3.僕っ娘
短いです。
「初めまして!橘渚って言います!ナギって呼んでね!恵から話は聞いてるよ!恵とは小学校からの親友なの!」
うわーナニコレ。どぎついのキタコレ。
第一印象にも驚いたのに口を開いてから更に驚いた。ビックリだ。思わず差し出された手を握ってしまうくらいの仰天ものだ。
あ!これがさっき鳴海先生が言ってた不確定用語か!
「……ただの幼馴染みだ。コイツが前言ってたヤツ」
「あ……あぁ、……うん、コレ、なんか……、イケそうな気がする……」
「だろ?」
ニヤッと口の端を上げて笑う恵くんの顔はイタズラが成功した子供のようだ。狙ってたな、コイツ。むしろこれ、適任以外の言葉が出てこないんだけど。
よくぞまぁこんな逸材が近くにいたものだ。
女である私より女子らしい可愛い顔に口調まで女子らしい。声変わりはしているはずなんだろうけどそこいら辺の男子より明らかに高いアルト声。
「ね、りっちゃん、お菓子食べない?今日から登校するって聞いて僕お菓子作ってきたの!好みがわかんないからクッキーにしたんだけど……クッキー好き?」
ナンダコレ。
可愛い袋に綺麗にラッピングされたクッキーを差し出す僕っ娘ナギくん。

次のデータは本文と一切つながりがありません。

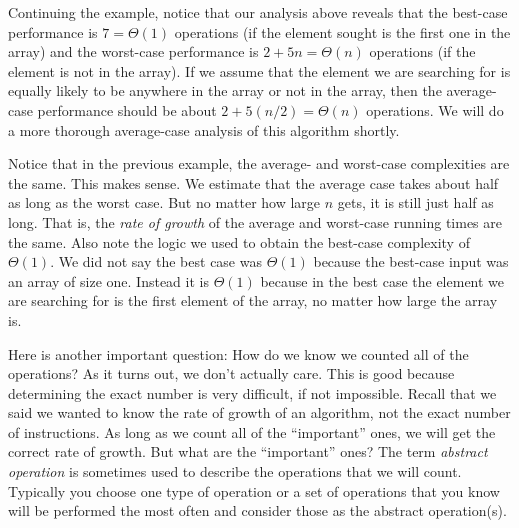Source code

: \begin{exa}
Continuing the   example, notice that our analysis above reveals that the
best-case performance is $7=\Theta(1)$ operations 
(if the element sought is the first one in the array) and the worst-case performance is
$2+5n=\Theta(n)$ operations (if the element is not in the array).  
If we assume that the element we are searching for is
equally likely to be anywhere in the array or not in the array, 
then the average-case performance 
should be about $2+5(n/2)=\Theta(n)$ operations.  
We will do a more thorough average-case analysis of this algorithm shortly.
\end{exa}

Notice that in the previous example, 
the average- and worst-case complexities are the same.  This makes sense. 
We estimate that the average case takes about half as long as the worst case.  But no matter how
large $n$ gets, it is still just half as long.  
That is, the {\em rate of growth} of the average and worst-case running times are the same.
Also note the logic we used to obtain the best-case complexity of $\Theta(1)$.
We did not say the best case was $\Theta(1)$ because the best-case input was 
an array of size one.  Instead it is $\Theta(1)$ because in the best case the element we
are searching for is the first element of the array, no matter how large the array is.

Here is another important question: 
How do we know we counted all of the operations?
As it turns out, we don't actually care.
This is good because determining the exact number is very difficult, if not impossible. 
Recall that we said we wanted to know the rate of growth of an algorithm, not the exact number of instructions. 
As long as we count all of the ``important'' ones, we will get the correct rate of growth.  
But what are the ``important'' ones?
The term {\em abstract operation} is sometimes used to describe the operations that we will count.
Typically you choose one type of operation or a set of operations that you know will be performed 
the most often and consider those as the abstract operation(s).

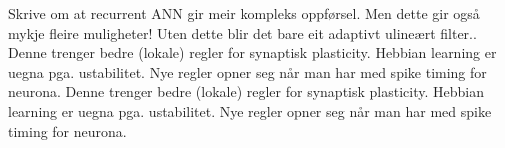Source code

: Skrive om at recurrent ANN gir meir kompleks oppførsel. Men dette gir også mykje fleire muligheter! Uten dette blir det bare eit adaptivt ulineært filter..
Denne trenger bedre (lokale) regler for synaptisk plasticity. Hebbian learning er uegna pga. ustabilitet. Nye regler opner seg når man har med spike timing for neurona. 
Denne trenger bedre (lokale) regler for synaptisk plasticity. Hebbian learning er uegna pga. ustabilitet. Nye regler opner seg når man har med spike timing for neurona.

見た目だけじゃなくて中身も女子っぽいね!しかも手作りクッキーとかどんだけ女子力高いの!私の女子力そこまで高くないよ!
「ビックリだろ!俺も一瞬女か!って思ったぜ」
近くにいた男子に話しかけられた。
『女』と聞いてギクッとするが多分これ大丈夫だ、私のことじゃない。あ、ヤバイ、一人称がまた戻ってる。僕僕僕僕ボク……。
「なぁ俺にもくれよ。腹減ってきた」
「これはダメ!これはりっちゃんにあげるために作ったんだから!他の人はこっち……」
ガサゴソと鞄の中を漁りながらナギくんは大きめのタッパーを取り出す。
「ほら、こっち!一人一枚ずつね!」
「足りねーよ!」
「入学式にみんなにもあげたでしょー?今日はもうそれしかないよ!」
「ちぇー」
文句を言いながら受け取ったタッパを持てば、途端ゾロゾロと群衆が押し寄せてくる。うわぁ、炊き出しに並ぶ人のようだ。
「はい!これりっちゃんの!今日からよろしくね」
「あ、ありが、と。……ね、そのりっちゃんって呼び方……」
やめてほしいんだけど。
そう言ったら盛大に残念がられた。いや、不安要素は少しでも少なくしたいし。
「えー!かわいいじゃん『りっちゃん』って!恵は絶対ちゃん付けで呼ばせてもらえなかったから僕楽しみにしてたのに!イヤだ!僕絶対りっちゃんって呼ぶんだから!」
えー、なにこの子。
どうしようと恵くんを見れば、彼は無言で首を振っていた。
えー。
「諦めろ。ナギはああ見えて頑固だから」
「イヤでも恵くんは呼び捨てじゃん」
「俺は頑として譲らなかったからな。それに小学校の時だし。あいつ気に入ったヤツには大抵ちゃん付けしてるぞ」
「うん!そう!だからよろしくね!りっちゃん!」
えぇーー。
そんなやり取りをしている間にいつの間にかタッパーは空になっていた。え、まだ一時間目も始まっていない朝からお菓子食べたの?
「それから律、お前のくん付けも要らないから」
ちゃっかり自分の要求も入れてくる辺り、恵くんも抜け目ない。半眼になって見るも素知らぬ顔をしている。
ハイハイ分かりましたよ!恵には今日からお世話になるし言うこと聞きますよ!わた……僕は自分で自分のボロを出さないようにだけ気をつけることにするよ!
くそー!慣れない!
「恵のバカ!」
言葉使いも環境も、慣れないことだらけで恵に八つ当たる。でもまぁ、さっきまでの心配は確実に吹き飛んでいる。この僕っ娘ナギくんのおかげで。
このクラスならなんとかやって行けそうかな。